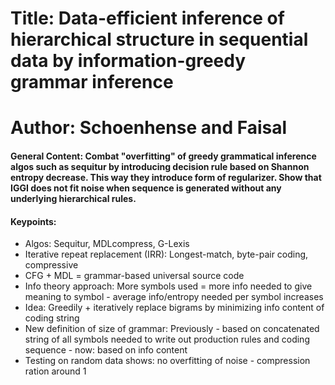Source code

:# Title: Data-efficient inference of hierarchical structure in sequential data by information-greedy grammar inference

# Author: Schoenhense and Faisal

#### General Content: Combat "overfitting" of greedy grammatical inference algos such as sequitur by introducing decision rule based on  Shannon entropy decrease. This way they introduce form of regularizer.         Show that IGGI does not fit noise when sequence is generated without any underlying hierarchical rules.


#### Keypoints: 

* Algos: Sequitur, MDLcompress, G-Lexis
* Iterative repeat replacement (IRR): Longest-match, byte-pair coding, compressive
* CFG + MDL = grammar-based universal source code
* Info theory approach: More symbols used = more info needed to give meaning to symbol - average info/entropy needed per symbol increases
* Idea: Greedily + iteratively replace bigrams by minimizing info content of coding string
* New definition of size of grammar: Previously - based on concatenated string of all symbols needed to write out production rules and coding sequence - now: based on info content 
* Testing on random data shows: no overfitting of noise - compression ration around 1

» The task: For the word "string", show every line of the entries that holds it.

» Expected answer:
* Idea: Greedily + iteratively replace bigrams by minimizing info content of coding string
* New definition of size of grammar: Previously - based on concatenated string of all symbols needed to write out production rules and coding sequence - now: based on info content 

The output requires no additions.